Right. Could just be a button pushed on the controller. I have done it myself accidently.


----------



## danpuckett (Dec 31, 2014)

Thank you all for the input. I did reset the decoder; still no sound. I set the sound level on the sound CV; still no sound. I changed speakers; still no sound. My conclusion is that something has happened to the decoder, but every other function on the loco works just fine; lights, direction, running, etc.


----------



## DonR (Oct 18, 2012)

Contact the Tsunami company. They must
have a warranty. Digitrax will do a free
replacement of any of their decoders even
if you damage it yourself.

Don


----------



## mesenteria (Oct 29, 2015)

I had that happen to a LokSound decoder in a PCM Mallet from BLI. It worked reliably and nicely until one day I got it out of its box three years ago and placed it on the tracks. I got the whirry gear noise and movement, but couldn't get sound for the life of me. Tried resetting, but no joy for sound. Installed a QSI Titan in its place and haven't looked back.
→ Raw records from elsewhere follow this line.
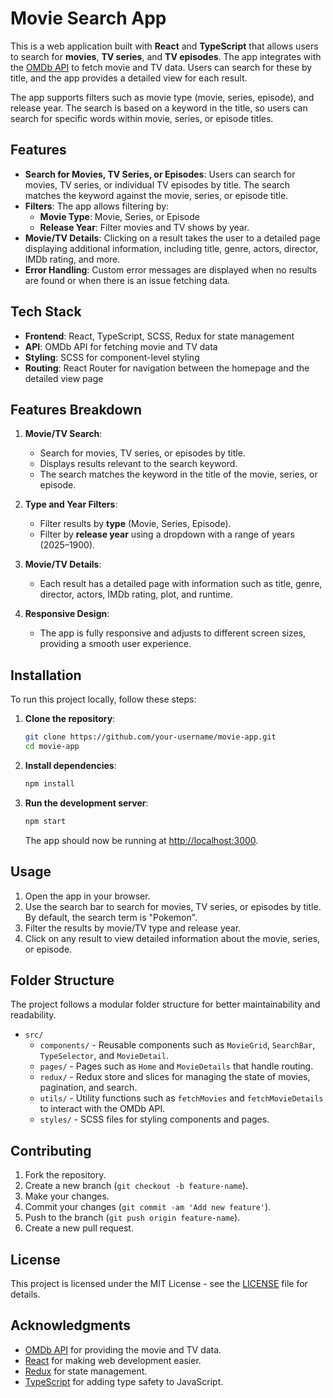 
# Movie Search App

This is a web application built with **React** and **TypeScript** that allows users to search for **movies**, **TV series**, and **TV episodes**. The app integrates with the [OMDb API](http://www.omdbapi.com/) to fetch movie and TV data. Users can search for these by title, and the app provides a detailed view for each result. 

The app supports filters such as movie type (movie, series, episode), and release year. The search is based on a keyword in the title, so users can search for specific words within movie, series, or episode titles.

## Features

- **Search for Movies, TV Series, or Episodes**: Users can search for movies, TV series, or individual TV episodes by title. The search matches the keyword against the movie, series, or episode title.
- **Filters**: The app allows filtering by:
  - **Movie Type**: Movie, Series, or Episode
  - **Release Year**: Filter movies and TV shows by year.
- **Movie/TV Details**: Clicking on a result takes the user to a detailed page displaying additional information, including title, genre, actors, director, IMDb rating, and more.
- **Error Handling**: Custom error messages are displayed when no results are found or when there is an issue fetching data.

## Tech Stack

- **Frontend**: React, TypeScript, SCSS, Redux for state management
- **API**: OMDb API for fetching movie and TV data
- **Styling**: SCSS for component-level styling
- **Routing**: React Router for navigation between the homepage and the detailed view page

## Features Breakdown

1. **Movie/TV Search**:
    - Search for movies, TV series, or episodes by title.
    - Displays results relevant to the search keyword.
    - The search matches the keyword in the title of the movie, series, or episode.

2. **Type and Year Filters**:
    - Filter results by **type** (Movie, Series, Episode).
    - Filter by **release year** using a dropdown with a range of years (2025–1900).

3. **Movie/TV Details**:
    - Each result has a detailed page with information such as title, genre, director, actors, IMDb rating, plot, and runtime.

4. **Responsive Design**:
    - The app is fully responsive and adjusts to different screen sizes, providing a smooth user experience.

## Installation

To run this project locally, follow these steps:

1. **Clone the repository**:
   ```bash
   git clone https://github.com/your-username/movie-app.git
   cd movie-app
   ```

2. **Install dependencies**:
   ```bash
   npm install
   ```

3. **Run the development server**:
   ```bash
   npm start
   ```

   The app should now be running at [http://localhost:3000](http://localhost:3000).

## Usage

1. Open the app in your browser.
2. Use the search bar to search for movies, TV series, or episodes by title. By default, the search term is "Pokemon".
3. Filter the results by movie/TV type and release year.
4. Click on any result to view detailed information about the movie, series, or episode.

## Folder Structure

The project follows a modular folder structure for better maintainability and readability.

- `src/`
  - `components/` - Reusable components such as `MovieGrid`, `SearchBar`, `TypeSelector`, and `MovieDetail`.
  - `pages/` - Pages such as `Home` and `MovieDetails` that handle routing.
  - `redux/` - Redux store and slices for managing the state of movies, pagination, and search.
  - `utils/` - Utility functions such as `fetchMovies` and `fetchMovieDetails` to interact with the OMDb API.
  - `styles/` - SCSS files for styling components and pages.

## Contributing

1. Fork the repository.
2. Create a new branch (`git checkout -b feature-name`).
3. Make your changes.
4. Commit your changes (`git commit -am 'Add new feature'`).
5. Push to the branch (`git push origin feature-name`).
6. Create a new pull request.

## License

This project is licensed under the MIT License - see the [LICENSE](LICENSE) file for details.

## Acknowledgments

- [OMDb API](http://www.omdbapi.com/) for providing the movie and TV data.
- [React](https://reactjs.org/) for making web development easier.
- [Redux](https://redux.js.org/) for state management.
- [TypeScript](https://www.typescriptlang.org/) for adding type safety to JavaScript.
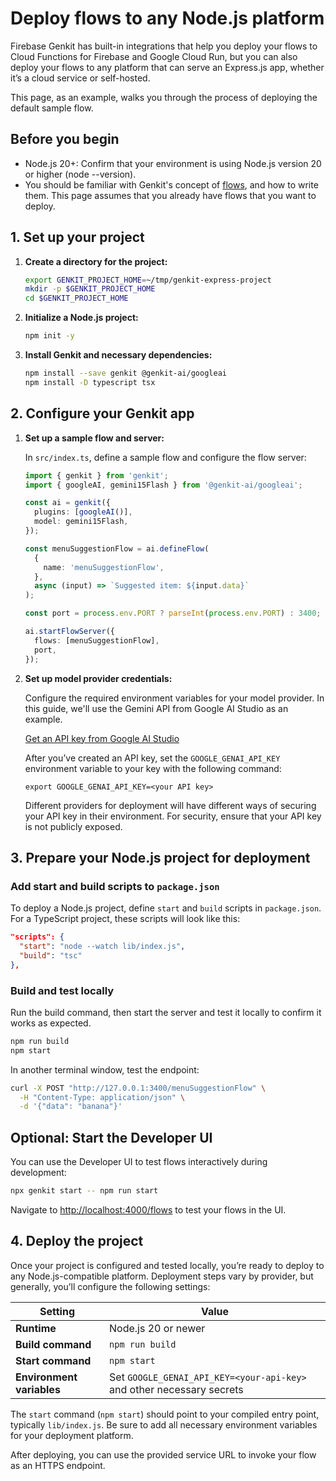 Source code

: # Deploy flows to any Node.js platform

Firebase Genkit has built-in integrations that help you deploy your flows to
Cloud Functions for Firebase and Google Cloud Run, but you can also deploy your
flows to any platform that can serve an Express.js app, whether it’s a cloud
service or self-hosted.

This page, as an example, walks you through the process of deploying the default
sample flow.

## Before you begin

*   Node.js 20+: Confirm that your environment is using Node.js version 20 or higher (node --version).
*   You should be familiar with Genkit's concept of [flows](flows), and how to
    write them. This page assumes that you already have flows that you want to
    deploy.

## 1. Set up your project

1. **Create a directory for the project:**

   ```bash
   export GENKIT_PROJECT_HOME=~/tmp/genkit-express-project
   mkdir -p $GENKIT_PROJECT_HOME
   cd $GENKIT_PROJECT_HOME
   ```

1. **Initialize a Node.js project:**

   ```bash
   npm init -y
   ```

1. **Install Genkit and necessary dependencies:**

   ```bash
   npm install --save genkit @genkit-ai/googleai
   npm install -D typescript tsx
   ```

## 2. Configure your Genkit app

1. **Set up a sample flow and server:**

   In `src/index.ts`, define a sample flow and configure the flow server:

   ```typescript
   import { genkit } from 'genkit';
   import { googleAI, gemini15Flash } from '@genkit-ai/googleai';

   const ai = genkit({
     plugins: [googleAI()],
     model: gemini15Flash,
   });

   const menuSuggestionFlow = ai.defineFlow(
     {
       name: 'menuSuggestionFlow',
     },
     async (input) => `Suggested item: ${input.data}`
   );

   const port = process.env.PORT ? parseInt(process.env.PORT) : 3400;

   ai.startFlowServer({
     flows: [menuSuggestionFlow],
     port,
   });
   ```

1. **Set up model provider credentials:**

   Configure the required environment variables for your model provider. In this guide, we'll use the Gemini API from Google AI Studio as an example.

    [Get an API key from Google AI Studio](https://makersuite.google.com/app/apikey)

    After you’ve created an API key, set the `GOOGLE_GENAI_API_KEY` environment
    variable to your key with the following command:

    ```posix-terminal
    export GOOGLE_GENAI_API_KEY=<your API key>
    ```

    Different providers for deployment will have different ways of securing your API key in their environment. For security, ensure that your API key is not publicly exposed.

## 3. Prepare your Node.js project for deployment

### Add start and build scripts to `package.json`

To deploy a Node.js project, define `start` and `build` scripts in `package.json`. For a TypeScript project, these scripts will look like this:

```json
"scripts": {
  "start": "node --watch lib/index.js",
  "build": "tsc"
},
```

### Build and test locally

Run the build command, then start the server and test it locally to confirm it works as expected.

```bash
npm run build
npm start
```

In another terminal window, test the endpoint:

```bash
curl -X POST "http://127.0.0.1:3400/menuSuggestionFlow" \
  -H "Content-Type: application/json" \
  -d '{"data": "banana"}'
```

## Optional: Start the Developer UI

You can use the Developer UI to test flows interactively during development:

```bash
npx genkit start -- npm run start
```

Navigate to [http://localhost:4000/flows](http://localhost:4000/flows) to test your flows in the UI.

## 4. Deploy the project

Once your project is configured and tested locally, you’re ready to deploy to any Node.js-compatible platform. Deployment steps vary by provider, but generally, you’ll configure the following settings:

| Setting               | Value                                                              |
| --------------------- | ------------------------------------------------------------------ |
| **Runtime**           | Node.js 20 or newer                                               |
| **Build command**     | `npm run build`                                                   |
| **Start command**     | `npm start`                                                       |
| **Environment variables** | Set `GOOGLE_GENAI_API_KEY=<your-api-key>` and other necessary secrets |

The `start` command (`npm start`) should point to your compiled entry point, typically `lib/index.js`. Be sure to add all necessary environment variables for your deployment platform.

After deploying, you can use the provided service URL to invoke your flow as an HTTPS endpoint. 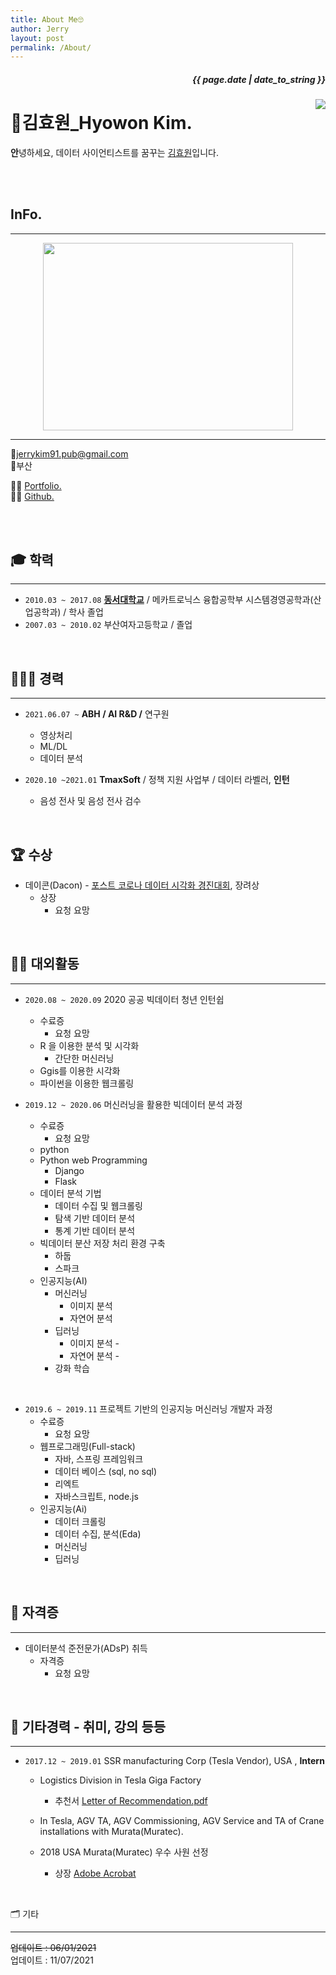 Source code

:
 ```yaml
---
title: About Me🙄
author: Jerry
layout: post
permalink: /About/
---
```



<h5><p align="right"> {{ page.date | date_to_string }} </p></h5>

<!-- 코드 상단 : 방문자 수 확인 -->
<a href="https://hits.seeyoufarm.com">
                        <img align="right" src="https://hits.seeyoufarm.com/api/count/incr/badge.svg?url=https://github.com/Jerrykim91/jerrykim91.github.io"/></a> 


# 🤔김효원_Hyowon Kim.

**안**녕하세요, 데이터 사이언티스트를 꿈꾸는 [김효원](mailto:jerrykim91.pub@gmail.com)입니다. 

<br><br>

## InFo.

---

<center><img src="..\..\img\img.jpeg" width="400" height="300"></center>

---

📨jerrykim91.pub@gmail.com <br>
🏡부산

👩‍💻 [Portfolio.](https://jerrykim91.github.io/PortfolioPage/)<br>
👩‍💻 [Github.](https://github.com/jerrykim91)



<br><br>

## 🎓 학력

---

- `2010.03 ~ 2017.08` **[동서대학교](Http:www.)** / 메카트로닉스 융합공학부 시스템경영공학과(산업공학과) / 학사 졸업
- `2007.03 ~ 2010.02` 부산여자고등학교 / 졸업

<br>

## 👩🏻‍💻 경력

---

- `2021.06.07 ~` **ABH / AI R&D /** 연구원
    - 영상처리
    - ML/DL
    - 데이터 분석 
    
- `2020.10 ~2021.01` **TmaxSoft** / 정책 지원 사업부 / 데이터 라벨러, **인턴**
    - 음성 전사 및 음성 전사 검수


<br>




## 🏆 수상

- 데이콘(Dacon) - [포스트 코로나 데이터 시각화 경진대회](https://dacon.io/competitions/official/235618/codeshare/1430), 장려상
    - 상장
       - 요청 요망
<br>


## 🏃‍♀️ 대외활동

---

- `2020.08 ~ 2020.09` 2020 공공 빅데이터 청년 인턴쉽
    - 수료증
        - 요청 요망
    - R 을 이용한 분석 및 시각화
        - 간단한 머신러닝
    - Ggis를 이용한 시각화
    - 파이썬을 이용한 웹크롤링
    
- `2019.12 ~ 2020.06` 머신러닝을 활용한 빅데이터 분석 과정
    - 수료증
        - 요청 요망
    - python
    - Python web Programming
        - Django
        - Flask
    - 데이터 분석 기법
        - 데이터 수집 및 웹크롤링
        - 탐색 기반 데이터 분석
        - 통계 기반 데이터 분석
    - 빅데이터 분산 저장 처리 환경 구축
        - 하둡
        - 스파크
    - 인공지능(AI)
        - 머신러닝
            - 이미지 분석
            - 자연어 분석
        - 딥러닝
            - 이미지 분석 -
            - 자연어 분석 -
        - 강화 학습
    
<br>

- `2019.6 ~ 2019.11` 프로젝트 기반의 인공지능 머신러닝 개발자 과정
    - 수료증
        - 요청 요망
    - 웹프로그래밍(Full-stack)
        - 자바, 스프링 프레임워크
        - 데이터 베이스 (sql, no sql)
        - 리엑트
        - 자바스크립트, node.js
    - 인공지능(Ai)
        - 데이터 크롤링
        - 데이터 수집, 분석(Eda)
        - 머신러닝
        - 딥러닝

<br>

## 📃 자격증

---

- 데이터분석 준전문가(ADsP) 취득
    - 자격증 
        - 요청 요망

<br>

## 🎴 기타경력 - 취미, 강의 등등

---

- `2017.12 ~ 2019.01`  SSR manufacturing Corp (Tesla Vendor), USA , **Intern**
    - Logistics Division in Tesla Giga Factory
        - 추천서
            [Letter of Recommendation.pdf](https://drive.google.com/file/d/1u0O1r3-fUiRSZMyNGsIr7Vg8oCY8ctx0/view?usp=sharing)
            
    - In Tesla, AGV TA, AGV Commissioning, AGV Service and TA of Crane installations with Murata(Muratec).
    - 2018 USA Murata(Muratec) 우수 사원 선정
        - 상장
            [Adobe Acrobat](https://documentcloud.adobe.com/link/track?uri=urn:aaid:scds:US:dab20f55-bf7e-48f7-ab1a-cb528c7183df)
            

<br>

🗂 기타 

---

~~업데이트 : 06/01/2021~~ <br>
업데이트 : 11/07/2021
I would advise you to take a very objective look at some other modern sound decoders. I hear very good things from the latest LokSound, which always had the industry's best motive control anyway, and their sound files keep getting better and more comprehensive. QSI Titans are excellent, and the TCS Wow are getting rave reviews. Tsunami is a dated product that needs a complete re-do to get competitive, not the least of which is for their motive control. I actually dug into the manual and got a DC BLI 4-8-4 with a quirky drive to get cat-smooth with a Tsunami 1000 in it. Very nice, but very complicated and involved. LokSound and TCS will do that the instant you power it up the first time.

Just offerin'...


----------



## danpuckett (Dec 31, 2014)

*Update on "Lost sound DCC loco"*

Thank you for all the input. I did contact Tsunami. They offered factory service. I removed the decoder and shipped it to them. The decoder is way out of the warranty period, but we will see what they do.


----------



## danpuckett (Dec 31, 2014)

*Update*

The decoder was bad. received a new Tsunami. It runs and sounds great!!


----------